Exercise material -

※

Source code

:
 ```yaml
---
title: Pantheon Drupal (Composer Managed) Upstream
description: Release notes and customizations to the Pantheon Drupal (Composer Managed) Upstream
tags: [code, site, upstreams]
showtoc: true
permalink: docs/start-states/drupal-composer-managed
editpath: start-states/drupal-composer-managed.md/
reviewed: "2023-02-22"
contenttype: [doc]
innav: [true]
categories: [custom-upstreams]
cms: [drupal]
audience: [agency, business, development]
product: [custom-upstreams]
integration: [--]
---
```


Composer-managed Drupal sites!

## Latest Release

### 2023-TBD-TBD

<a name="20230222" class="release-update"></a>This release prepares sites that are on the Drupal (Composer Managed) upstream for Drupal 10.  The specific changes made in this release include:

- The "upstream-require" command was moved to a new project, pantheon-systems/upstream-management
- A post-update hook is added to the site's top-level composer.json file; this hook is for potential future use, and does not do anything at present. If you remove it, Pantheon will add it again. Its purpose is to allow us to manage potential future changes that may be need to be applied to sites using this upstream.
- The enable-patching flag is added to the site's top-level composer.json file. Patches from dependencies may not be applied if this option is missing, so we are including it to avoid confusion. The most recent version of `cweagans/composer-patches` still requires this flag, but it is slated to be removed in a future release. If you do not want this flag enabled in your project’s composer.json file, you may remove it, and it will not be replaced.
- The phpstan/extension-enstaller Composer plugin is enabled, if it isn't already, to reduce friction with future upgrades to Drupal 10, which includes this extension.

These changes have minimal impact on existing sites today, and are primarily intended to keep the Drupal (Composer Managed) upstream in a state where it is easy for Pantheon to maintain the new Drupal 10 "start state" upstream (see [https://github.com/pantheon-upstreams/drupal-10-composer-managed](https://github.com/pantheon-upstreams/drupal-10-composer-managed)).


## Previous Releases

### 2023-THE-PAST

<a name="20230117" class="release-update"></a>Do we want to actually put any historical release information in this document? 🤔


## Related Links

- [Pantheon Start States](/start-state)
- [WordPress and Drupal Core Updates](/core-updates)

※

Instructions to follow -
Write out the records exactly, starting at the first line and stopping after the line that contains "## Previous Releases".

Output below -
Source code

:
 ```yaml
---
title: Pantheon Drupal (Composer Managed) Upstream
description: Release notes and customizations to the Pantheon Drupal (Composer Managed) Upstream
tags: [code, site, upstreams]
showtoc: true
permalink: docs/start-states/drupal-composer-managed
editpath: start-states/drupal-composer-managed.md/
reviewed: "2023-02-22"
contenttype: [doc]
innav: [true]
categories: [custom-upstreams]
cms: [drupal]
audience: [agency, business, development]
product: [custom-upstreams]
integration: [--]
---
```


Composer-managed Drupal sites!

## Latest Release

### 2023-TBD-TBD

<a name="20230222" class="release-update"></a>This release prepares sites that are on the Drupal (Composer Managed) upstream for Drupal 10.  The specific changes made in this release include:

- The "upstream-require" command was moved to a new project, pantheon-systems/upstream-management
- A post-update hook is added to the site's top-level composer.json file; this hook is for potential future use, and does not do anything at present. If you remove it, Pantheon will add it again. Its purpose is to allow us to manage potential future changes that may be need to be applied to sites using this upstream.
- The enable-patching flag is added to the site's top-level composer.json file. Patches from dependencies may not be applied if this option is missing, so we are including it to avoid confusion. The most recent version of `cweagans/composer-patches` still requires this flag, but it is slated to be removed in a future release. If you do not want this flag enabled in your project’s composer.json file, you may remove it, and it will not be replaced.
- The phpstan/extension-enstaller Composer plugin is enabled, if it isn't already, to reduce friction with future upgrades to Drupal 10, which includes this extension.

These changes have minimal impact on existing sites today, and are primarily intended to keep the Drupal (Composer Managed) upstream in a state where it is easy for Pantheon to maintain the new Drupal 10 "start state" upstream (see [https://github.com/pantheon-upstreams/drupal-10-composer-managed](https://github.com/pantheon-upstreams/drupal-10-composer-managed)).


## Previous Releases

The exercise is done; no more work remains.